To reach our goal, we employ two techniques of discrete mathematics that are less commonly used in computational mechanics, the directed multigraph and decision tree learning. First, the directed multigraph is used to recast the available choices of constitutive laws as a family of possible ways to configure a graph of information flow from the upstream (the source or input, such as the relative displacement or strain) to the downstream (the target or output, such as the traction or stress). A model is a path (in the terminology of graph theory) of this directed multigraph that optimizes an objective function. As such, a model is associated with a collection of physical quantities (vertices in the directed graph) linked by either mathematical expressions or machine learning models that connect the upstream to the downstream (edges in the directed graph) (cf. Wang and Sun (2018)).

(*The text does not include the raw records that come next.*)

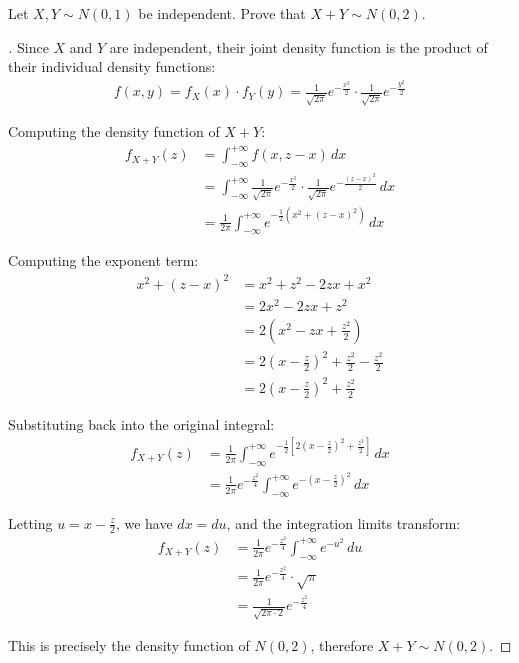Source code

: \begin{example}{}
Let $X, Y \sim N(0,1)$ be independent. Prove that $X+Y \sim N(0,2)$.
\end{example}

\begin{proof}[]{}
Since $X$ and $Y$ are independent, their joint density function is the product of their individual density functions:
\begin{align*}
f(x,y) = f_X(x) \cdot f_Y(y) = \frac{1}{\sqrt{2\pi}}e^{-\frac{x^2}{2}} \cdot \frac{1}{\sqrt{2\pi}}e^{-\frac{y^2}{2}}
\end{align*}

Computing the density function of $X+Y$:
\begin{align*}
f_{X+Y}(z) &= \int_{-\infty}^{+\infty} f(x, z-x) \,dx\\
&= \int_{-\infty}^{+\infty} \frac{1}{\sqrt{2\pi}}e^{-\frac{x^2}{2}} \cdot \frac{1}{\sqrt{2\pi}}e^{-\frac{(z-x)^2}{2}} \,dx\\
&= \frac{1}{2\pi}\int_{-\infty}^{+\infty} e^{-\frac{1}{2}(x^2 + (z-x)^2)} \,dx
\end{align*}

Computing the exponent term:
\begin{align*}
x^2 + (z-x)^2 &= x^2 + z^2 - 2zx + x^2\\
&= 2x^2 - 2zx + z^2\\
&= 2(x^2 - zx + \frac{z^2}{2})\\
&= 2(x - \frac{z}{2})^2 + \frac{z^2}{2} - \frac{z^2}{2}\\
&= 2(x - \frac{z}{2})^2 + \frac{z^2}{2}
\end{align*}

Substituting back into the original integral:
\begin{align*}
f_{X+Y}(z) &= \frac{1}{2\pi}\int_{-\infty}^{+\infty} e^{-\frac{1}{2}[2(x - \frac{z}{2})^2 + \frac{z^2}{2}]} \,dx\\
&= \frac{1}{2\pi}e^{-\frac{z^2}{4}}\int_{-\infty}^{+\infty} e^{-(x - \frac{z}{2})^2} \,dx
\end{align*}

Letting $u = x - \frac{z}{2}$, we have $dx = du$, and the integration limits transform:
\begin{align*}
f_{X+Y}(z) &= \frac{1}{2\pi}e^{-\frac{z^2}{4}}\int_{-\infty}^{+\infty} e^{-u^2} \,du\\
&= \frac{1}{2\pi}e^{-\frac{z^2}{4}} \cdot \sqrt{\pi}\\
&= \frac{1}{\sqrt{2\pi \cdot 2}}e^{-\frac{z^2}{4}}
\end{align*}

This is precisely the density function of $N(0,2)$, therefore $X+Y \sim N(0,2)$.
\end{proof}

Within our framework, a black-box neural networks model, for instance, is simply a model in which there are no human-interpretable quantities connecting the input and output. Many classical neural network models such as Ghaboussi et al. (1991); Lefik and Schrefler (2003) and Wang and Sun (2018) all belong to this category, as neurons are the only media that propagate the information flow. Meanwhile, a classical theory-based constitutive law can be viewed as a directed graph (or a particular path of the directed multigraph) in which all the edges are mappings that can be written as mathematical expressions formulated by human. On the other hand, a hybridized model could have a subset of neural network edges while having the rest edges theoretically based.
Since the optimal configuration of the directed graph for a given problem and the corresponding objective function is not known a priori, we introduce mechanisms to hierarchically explore the possible modeling choices using a decision tree. A decision tree is simply an explicit representation of all possible scenarios such that the sequence of decisions (in our case the modeling choices and data explorations) is evaluated by an agent who then takes account of the possible observations (e.g. experimental observations), and state changes (e.g. the changes of validation metrics or loss function values) to estimate the best choices.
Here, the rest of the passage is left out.